(Collected data entries)

===============

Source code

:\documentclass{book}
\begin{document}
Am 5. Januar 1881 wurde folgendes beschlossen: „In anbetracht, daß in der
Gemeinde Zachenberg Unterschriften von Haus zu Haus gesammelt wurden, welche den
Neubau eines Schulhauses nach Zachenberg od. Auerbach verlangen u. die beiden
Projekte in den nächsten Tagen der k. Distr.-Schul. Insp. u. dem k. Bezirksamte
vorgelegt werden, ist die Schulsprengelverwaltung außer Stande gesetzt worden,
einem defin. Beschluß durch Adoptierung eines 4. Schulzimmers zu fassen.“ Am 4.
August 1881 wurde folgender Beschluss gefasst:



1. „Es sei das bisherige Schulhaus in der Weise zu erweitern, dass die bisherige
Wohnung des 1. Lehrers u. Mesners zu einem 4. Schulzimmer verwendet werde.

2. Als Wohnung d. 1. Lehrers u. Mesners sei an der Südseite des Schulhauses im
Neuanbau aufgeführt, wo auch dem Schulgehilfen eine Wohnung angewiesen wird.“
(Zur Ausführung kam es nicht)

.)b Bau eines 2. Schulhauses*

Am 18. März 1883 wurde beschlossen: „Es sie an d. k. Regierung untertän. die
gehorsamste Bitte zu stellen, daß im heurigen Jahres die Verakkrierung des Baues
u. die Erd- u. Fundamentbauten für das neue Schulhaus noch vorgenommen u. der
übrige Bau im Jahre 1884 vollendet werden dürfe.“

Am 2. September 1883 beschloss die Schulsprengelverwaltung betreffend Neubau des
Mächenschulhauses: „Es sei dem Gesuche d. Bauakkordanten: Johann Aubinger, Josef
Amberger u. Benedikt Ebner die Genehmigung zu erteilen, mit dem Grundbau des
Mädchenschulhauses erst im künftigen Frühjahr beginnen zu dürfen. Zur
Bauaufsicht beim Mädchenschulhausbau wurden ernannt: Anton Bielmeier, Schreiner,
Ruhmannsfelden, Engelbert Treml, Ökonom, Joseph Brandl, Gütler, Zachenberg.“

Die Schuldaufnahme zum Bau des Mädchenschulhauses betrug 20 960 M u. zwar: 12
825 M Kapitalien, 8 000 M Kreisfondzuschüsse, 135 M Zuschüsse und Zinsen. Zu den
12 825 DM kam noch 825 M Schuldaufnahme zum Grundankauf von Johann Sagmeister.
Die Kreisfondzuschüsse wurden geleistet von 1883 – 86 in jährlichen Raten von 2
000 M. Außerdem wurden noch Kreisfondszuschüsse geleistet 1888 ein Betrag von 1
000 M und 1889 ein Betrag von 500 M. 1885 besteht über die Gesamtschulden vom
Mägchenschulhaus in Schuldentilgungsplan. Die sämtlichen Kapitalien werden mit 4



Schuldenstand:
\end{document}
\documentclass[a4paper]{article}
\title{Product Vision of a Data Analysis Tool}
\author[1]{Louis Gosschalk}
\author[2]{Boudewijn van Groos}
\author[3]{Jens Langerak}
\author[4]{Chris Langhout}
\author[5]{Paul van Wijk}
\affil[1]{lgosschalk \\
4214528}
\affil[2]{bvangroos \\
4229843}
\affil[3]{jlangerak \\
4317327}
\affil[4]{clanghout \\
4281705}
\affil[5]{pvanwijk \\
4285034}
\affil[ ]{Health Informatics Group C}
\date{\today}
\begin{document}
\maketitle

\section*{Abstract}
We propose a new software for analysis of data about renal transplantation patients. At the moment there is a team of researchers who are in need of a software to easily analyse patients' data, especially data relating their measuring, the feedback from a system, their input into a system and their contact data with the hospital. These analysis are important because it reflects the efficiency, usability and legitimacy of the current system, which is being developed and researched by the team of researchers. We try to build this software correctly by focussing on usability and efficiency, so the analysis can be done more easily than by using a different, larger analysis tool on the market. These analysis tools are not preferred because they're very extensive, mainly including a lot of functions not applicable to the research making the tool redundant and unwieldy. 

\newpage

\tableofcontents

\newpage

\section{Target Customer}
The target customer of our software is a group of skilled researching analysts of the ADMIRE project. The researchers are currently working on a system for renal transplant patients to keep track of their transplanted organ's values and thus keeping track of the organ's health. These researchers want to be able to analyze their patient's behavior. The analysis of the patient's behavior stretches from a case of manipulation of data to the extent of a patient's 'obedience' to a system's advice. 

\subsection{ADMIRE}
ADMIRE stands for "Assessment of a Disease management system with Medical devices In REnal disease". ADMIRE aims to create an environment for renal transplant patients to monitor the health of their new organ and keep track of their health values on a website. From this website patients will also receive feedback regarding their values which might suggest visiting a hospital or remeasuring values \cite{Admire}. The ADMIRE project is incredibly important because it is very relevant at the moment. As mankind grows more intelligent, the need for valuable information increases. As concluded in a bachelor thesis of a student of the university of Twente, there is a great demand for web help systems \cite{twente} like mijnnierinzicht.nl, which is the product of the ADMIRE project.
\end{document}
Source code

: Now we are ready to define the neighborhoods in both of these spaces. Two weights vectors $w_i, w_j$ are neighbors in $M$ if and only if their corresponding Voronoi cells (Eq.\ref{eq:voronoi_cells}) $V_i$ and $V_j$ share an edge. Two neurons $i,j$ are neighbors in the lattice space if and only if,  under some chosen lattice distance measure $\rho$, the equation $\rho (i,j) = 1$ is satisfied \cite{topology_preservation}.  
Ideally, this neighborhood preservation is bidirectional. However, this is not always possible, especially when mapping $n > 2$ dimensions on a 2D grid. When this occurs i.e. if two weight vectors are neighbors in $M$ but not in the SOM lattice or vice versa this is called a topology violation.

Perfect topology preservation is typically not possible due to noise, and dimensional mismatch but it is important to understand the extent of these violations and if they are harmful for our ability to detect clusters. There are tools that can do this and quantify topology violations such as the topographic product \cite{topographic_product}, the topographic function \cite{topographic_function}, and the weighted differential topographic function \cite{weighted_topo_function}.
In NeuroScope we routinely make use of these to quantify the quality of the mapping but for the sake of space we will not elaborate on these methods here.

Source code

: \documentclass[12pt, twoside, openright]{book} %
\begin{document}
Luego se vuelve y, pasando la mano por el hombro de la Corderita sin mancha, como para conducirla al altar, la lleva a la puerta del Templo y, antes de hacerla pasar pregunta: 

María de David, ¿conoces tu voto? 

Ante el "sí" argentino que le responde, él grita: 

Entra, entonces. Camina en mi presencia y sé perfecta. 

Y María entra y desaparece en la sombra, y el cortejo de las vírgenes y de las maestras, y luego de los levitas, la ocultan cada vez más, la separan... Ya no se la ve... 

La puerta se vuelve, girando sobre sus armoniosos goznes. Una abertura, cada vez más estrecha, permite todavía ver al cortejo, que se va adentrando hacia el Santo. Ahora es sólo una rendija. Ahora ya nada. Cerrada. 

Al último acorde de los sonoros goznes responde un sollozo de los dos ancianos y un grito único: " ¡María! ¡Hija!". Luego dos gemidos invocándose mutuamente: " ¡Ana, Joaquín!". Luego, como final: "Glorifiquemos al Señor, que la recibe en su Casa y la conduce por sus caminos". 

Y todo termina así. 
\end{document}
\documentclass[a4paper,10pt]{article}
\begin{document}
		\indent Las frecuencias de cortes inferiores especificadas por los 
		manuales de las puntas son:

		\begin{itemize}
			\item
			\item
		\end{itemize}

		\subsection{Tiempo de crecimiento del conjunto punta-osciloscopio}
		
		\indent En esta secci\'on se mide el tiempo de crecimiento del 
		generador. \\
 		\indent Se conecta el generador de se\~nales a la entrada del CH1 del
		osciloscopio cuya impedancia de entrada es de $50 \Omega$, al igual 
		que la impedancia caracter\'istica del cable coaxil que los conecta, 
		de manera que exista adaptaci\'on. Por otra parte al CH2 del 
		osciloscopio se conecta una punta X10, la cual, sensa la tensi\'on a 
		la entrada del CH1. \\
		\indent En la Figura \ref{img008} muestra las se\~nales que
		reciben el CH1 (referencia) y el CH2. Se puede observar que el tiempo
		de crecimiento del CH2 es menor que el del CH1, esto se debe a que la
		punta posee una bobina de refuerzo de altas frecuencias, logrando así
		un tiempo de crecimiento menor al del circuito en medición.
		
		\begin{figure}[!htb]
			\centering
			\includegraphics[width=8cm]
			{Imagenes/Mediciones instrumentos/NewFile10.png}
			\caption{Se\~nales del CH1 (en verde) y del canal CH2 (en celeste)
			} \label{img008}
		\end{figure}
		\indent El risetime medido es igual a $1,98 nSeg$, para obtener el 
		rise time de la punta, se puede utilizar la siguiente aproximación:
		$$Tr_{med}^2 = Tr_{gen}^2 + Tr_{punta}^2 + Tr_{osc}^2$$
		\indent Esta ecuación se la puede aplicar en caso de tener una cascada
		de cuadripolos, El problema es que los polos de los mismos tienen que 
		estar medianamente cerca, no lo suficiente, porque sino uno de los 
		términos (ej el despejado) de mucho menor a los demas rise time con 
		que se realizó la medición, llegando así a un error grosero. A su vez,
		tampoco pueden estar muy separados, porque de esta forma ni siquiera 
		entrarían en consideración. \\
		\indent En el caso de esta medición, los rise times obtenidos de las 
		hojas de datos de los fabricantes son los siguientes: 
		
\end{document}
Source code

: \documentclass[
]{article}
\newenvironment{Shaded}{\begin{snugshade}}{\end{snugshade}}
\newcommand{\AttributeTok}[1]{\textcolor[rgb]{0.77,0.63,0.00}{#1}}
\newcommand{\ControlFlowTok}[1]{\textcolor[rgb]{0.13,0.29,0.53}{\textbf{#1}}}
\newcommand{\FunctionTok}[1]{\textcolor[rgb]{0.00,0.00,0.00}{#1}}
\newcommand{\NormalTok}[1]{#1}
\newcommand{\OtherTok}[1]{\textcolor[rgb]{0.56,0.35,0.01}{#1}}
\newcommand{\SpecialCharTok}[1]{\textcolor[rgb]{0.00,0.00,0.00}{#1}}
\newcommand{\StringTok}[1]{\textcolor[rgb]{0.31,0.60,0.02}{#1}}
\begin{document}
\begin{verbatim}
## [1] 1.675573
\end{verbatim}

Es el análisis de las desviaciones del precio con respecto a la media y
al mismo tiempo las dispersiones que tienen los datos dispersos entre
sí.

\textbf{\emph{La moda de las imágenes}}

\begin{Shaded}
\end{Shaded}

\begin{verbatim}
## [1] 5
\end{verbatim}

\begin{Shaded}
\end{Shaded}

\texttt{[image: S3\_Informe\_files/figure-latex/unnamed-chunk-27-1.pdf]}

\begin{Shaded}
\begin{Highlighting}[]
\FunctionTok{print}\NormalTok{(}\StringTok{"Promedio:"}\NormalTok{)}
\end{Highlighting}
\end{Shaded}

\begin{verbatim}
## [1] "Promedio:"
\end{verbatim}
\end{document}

===============

• [Task brief]: Word for word, repeat the data from its first line through the line with "Die Schuldaufnahme zum", including both of those lines and no others.

• [Task result]:
Source code

:\documentclass{book}
\begin{document}
Am 5. Januar 1881 wurde folgendes beschlossen: „In anbetracht, daß in der
Gemeinde Zachenberg Unterschriften von Haus zu Haus gesammelt wurden, welche den
Neubau eines Schulhauses nach Zachenberg od. Auerbach verlangen u. die beiden
Projekte in den nächsten Tagen der k. Distr.-Schul. Insp. u. dem k. Bezirksamte
vorgelegt werden, ist die Schulsprengelverwaltung außer Stande gesetzt worden,
einem defin. Beschluß durch Adoptierung eines 4. Schulzimmers zu fassen.“ Am 4.
August 1881 wurde folgender Beschluss gefasst:



1. „Es sei das bisherige Schulhaus in der Weise zu erweitern, dass die bisherige
Wohnung des 1. Lehrers u. Mesners zu einem 4. Schulzimmer verwendet werde.

2. Als Wohnung d. 1. Lehrers u. Mesners sei an der Südseite des Schulhauses im
Neuanbau aufgeführt, wo auch dem Schulgehilfen eine Wohnung angewiesen wird.“
(Zur Ausführung kam es nicht)

.)b Bau eines 2. Schulhauses*

Am 18. März 1883 wurde beschlossen: „Es sie an d. k. Regierung untertän. die
gehorsamste Bitte zu stellen, daß im heurigen Jahres die Verakkrierung des Baues
u. die Erd- u. Fundamentbauten für das neue Schulhaus noch vorgenommen u. der
übrige Bau im Jahre 1884 vollendet werden dürfe.“

Am 2. September 1883 beschloss die Schulsprengelverwaltung betreffend Neubau des
Mächenschulhauses: „Es sei dem Gesuche d. Bauakkordanten: Johann Aubinger, Josef
Amberger u. Benedikt Ebner die Genehmigung zu erteilen, mit dem Grundbau des
Mädchenschulhauses erst im künftigen Frühjahr beginnen zu dürfen. Zur
Bauaufsicht beim Mädchenschulhausbau wurden ernannt: Anton Bielmeier, Schreiner,
Ruhmannsfelden, Engelbert Treml, Ökonom, Joseph Brandl, Gütler, Zachenberg.“

Die Schuldaufnahme zum Bau des Mädchenschulhauses betrug 20 960 M u. zwar: 12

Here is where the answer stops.